Anonymer Beitrag
Morgens Sünde, abends Pride – queerer Schulalltag heute
Wie fühlt es sich an, als queere Person auf eine weiterführende Schule zu gehen? Zwischen dem Druck, sich anzupassen, und dem Bedürfnis nach Selbstakzeptanz? Für viele SchülerInnen ein Balanceakt. Der vorliegende Text vermittelt einen persönlichen Einblick in den Schulalltag einer queeren Schülerin und ihrer Suche nach Akzeptanz in einem oft intoleranten Umfeld.
Ich heulte zu “I kissed a girl”.
Es ist traurig, dass Katy Perry mir die Augen geöffnet hatte: ich hatte einen Crush[1] auf meine Schulfreundin…damn[2].
So wusste YouTube schon vor mir, was meine komplizierten Gefühle für meine Freundin bedeuteten und lieferte mir die Erklärung für etwas, das ich noch nicht bereit war selbst zu akzeptieren. Stattdessen heulte ich erstmal – denn in mein religiöses Umfeld passte diese Erkenntnis überhaupt nicht.
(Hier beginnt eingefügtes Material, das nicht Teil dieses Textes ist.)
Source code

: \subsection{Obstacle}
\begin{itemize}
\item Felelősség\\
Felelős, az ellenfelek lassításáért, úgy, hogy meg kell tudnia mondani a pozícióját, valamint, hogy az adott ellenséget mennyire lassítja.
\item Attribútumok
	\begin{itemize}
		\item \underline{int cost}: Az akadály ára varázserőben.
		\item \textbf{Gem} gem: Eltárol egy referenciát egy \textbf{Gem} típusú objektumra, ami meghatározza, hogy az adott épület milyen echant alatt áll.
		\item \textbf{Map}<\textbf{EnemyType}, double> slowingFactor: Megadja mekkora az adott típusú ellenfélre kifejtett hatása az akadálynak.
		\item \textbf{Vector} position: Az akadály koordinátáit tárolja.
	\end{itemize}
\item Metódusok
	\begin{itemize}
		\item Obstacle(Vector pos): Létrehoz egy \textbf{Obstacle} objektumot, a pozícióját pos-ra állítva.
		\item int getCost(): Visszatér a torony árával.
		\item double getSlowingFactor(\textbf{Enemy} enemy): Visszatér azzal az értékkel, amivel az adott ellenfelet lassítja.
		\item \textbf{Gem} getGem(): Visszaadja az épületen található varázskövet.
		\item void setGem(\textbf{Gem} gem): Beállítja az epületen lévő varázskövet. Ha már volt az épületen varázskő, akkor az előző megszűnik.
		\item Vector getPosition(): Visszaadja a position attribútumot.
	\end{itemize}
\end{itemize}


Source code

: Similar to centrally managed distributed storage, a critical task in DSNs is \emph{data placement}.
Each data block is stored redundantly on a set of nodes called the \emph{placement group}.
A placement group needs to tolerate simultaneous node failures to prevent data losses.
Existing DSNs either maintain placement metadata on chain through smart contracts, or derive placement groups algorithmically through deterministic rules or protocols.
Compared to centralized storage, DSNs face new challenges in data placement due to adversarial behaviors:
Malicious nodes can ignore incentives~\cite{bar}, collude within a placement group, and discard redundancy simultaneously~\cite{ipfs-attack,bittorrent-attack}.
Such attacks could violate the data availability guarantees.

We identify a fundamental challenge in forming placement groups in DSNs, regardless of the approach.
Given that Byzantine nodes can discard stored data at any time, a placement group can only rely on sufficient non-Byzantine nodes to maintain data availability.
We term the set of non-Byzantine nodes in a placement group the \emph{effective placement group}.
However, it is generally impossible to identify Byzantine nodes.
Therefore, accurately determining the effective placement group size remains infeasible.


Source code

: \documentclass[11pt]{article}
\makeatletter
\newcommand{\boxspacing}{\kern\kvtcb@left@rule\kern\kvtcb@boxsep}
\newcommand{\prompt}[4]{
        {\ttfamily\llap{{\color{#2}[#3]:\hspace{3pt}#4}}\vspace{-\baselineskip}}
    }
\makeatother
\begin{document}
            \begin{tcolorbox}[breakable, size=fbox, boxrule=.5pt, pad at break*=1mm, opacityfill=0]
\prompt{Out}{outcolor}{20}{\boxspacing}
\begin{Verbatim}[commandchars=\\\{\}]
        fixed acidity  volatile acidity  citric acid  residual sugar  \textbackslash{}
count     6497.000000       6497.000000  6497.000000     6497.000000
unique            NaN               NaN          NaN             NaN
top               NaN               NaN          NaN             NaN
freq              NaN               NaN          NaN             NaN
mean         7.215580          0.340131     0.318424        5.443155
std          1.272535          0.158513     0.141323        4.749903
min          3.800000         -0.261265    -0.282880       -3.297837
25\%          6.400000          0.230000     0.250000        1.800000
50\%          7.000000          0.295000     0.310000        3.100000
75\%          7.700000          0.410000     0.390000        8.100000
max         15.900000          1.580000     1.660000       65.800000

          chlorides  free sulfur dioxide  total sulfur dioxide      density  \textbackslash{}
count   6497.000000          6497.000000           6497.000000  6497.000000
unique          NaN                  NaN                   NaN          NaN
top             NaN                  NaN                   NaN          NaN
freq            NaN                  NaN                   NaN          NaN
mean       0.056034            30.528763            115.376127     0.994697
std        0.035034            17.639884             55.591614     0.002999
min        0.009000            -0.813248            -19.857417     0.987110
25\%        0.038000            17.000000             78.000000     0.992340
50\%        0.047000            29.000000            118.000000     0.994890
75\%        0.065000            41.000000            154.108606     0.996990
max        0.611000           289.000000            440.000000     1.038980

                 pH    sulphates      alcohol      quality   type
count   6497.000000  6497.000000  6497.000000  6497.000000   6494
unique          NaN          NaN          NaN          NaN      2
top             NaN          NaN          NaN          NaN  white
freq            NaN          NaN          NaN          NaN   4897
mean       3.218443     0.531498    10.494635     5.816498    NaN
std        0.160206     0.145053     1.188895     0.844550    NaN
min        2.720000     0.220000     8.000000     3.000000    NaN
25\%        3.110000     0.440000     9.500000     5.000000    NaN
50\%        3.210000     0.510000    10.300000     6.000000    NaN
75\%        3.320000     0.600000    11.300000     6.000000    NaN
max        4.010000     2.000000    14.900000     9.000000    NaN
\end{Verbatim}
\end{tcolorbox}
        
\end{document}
Die Erwartungen meiner Umwelt unterschieden sich plötzlich komplett von meiner neu entdeckten Identität als queere Person.
Ich kam zu dem Schluss, dass es sehr wahrscheinlich eine schlechte Idee wäre, meinen katholischen Mitschülern von meinem kleinen Crush zu erzählen und überhaupt, um Rat zu fragen. Stattdessen suchte ich im Internet nach Lösungen für mein Dilemma. Auf Social Media konnte ich ohne Vorurteile mit anderen queeren Jugendlichen relaten[3] und connecten[4]. So lernte ich die queere Szene und LGBTQ+ Community kennen.
Im Laufe der Zeit merkte ich, wie ich zwei Rollen spielte: Zuhause, auf Social Media, war ich Teil der queeren Community; und in der Schule spielte ich die Rolle der angepassten katholischen Musterschülerin.
Besonders deutlich erfuhr ich die Ablehnung meiner Identität als queere Person im Religionsunterricht.
Es heißt „Adam und Eve“ und nicht „Adam und Steve“. Schließlich ist der Sinn einer Ehe die Zeugung eines Kindes, was bei homosexuellen Paaren unmöglich ist. Das ist keine Kritik oder Ablehnung, sondern die theoretische Wahrheit aus katholischer Sicht, oder?
Mit dieser Begründung erklärte mein damaliger Religionslehrer ganz logisch, weshalb Homosexualität daher laut der Bibel falsch sei.
Doch obwohl Homosexualität nicht der „natürlichen Ordnung“ entspreche, so dürfe sie nicht verurteilt werden, stattdessen müsse man die betroffenen Menschen auf ihrem Weg zur Erlösung unterstützen und begleiten.
Im Grunde war das, was ich bin immer noch falsch, aber Grund für Diskriminierung war meine Identität trotzdem nicht. Wow – jetzt fühle ich mich besser – ist ja nur so, dass ich anscheinend schon mit meiner bloßen Existenz falsch liege.
Ich muss mich nicht einmal aktiv darum bemühen, Fehler zu begehen. Ich bin schon einer, ohne etwas dafür tun zu müssen.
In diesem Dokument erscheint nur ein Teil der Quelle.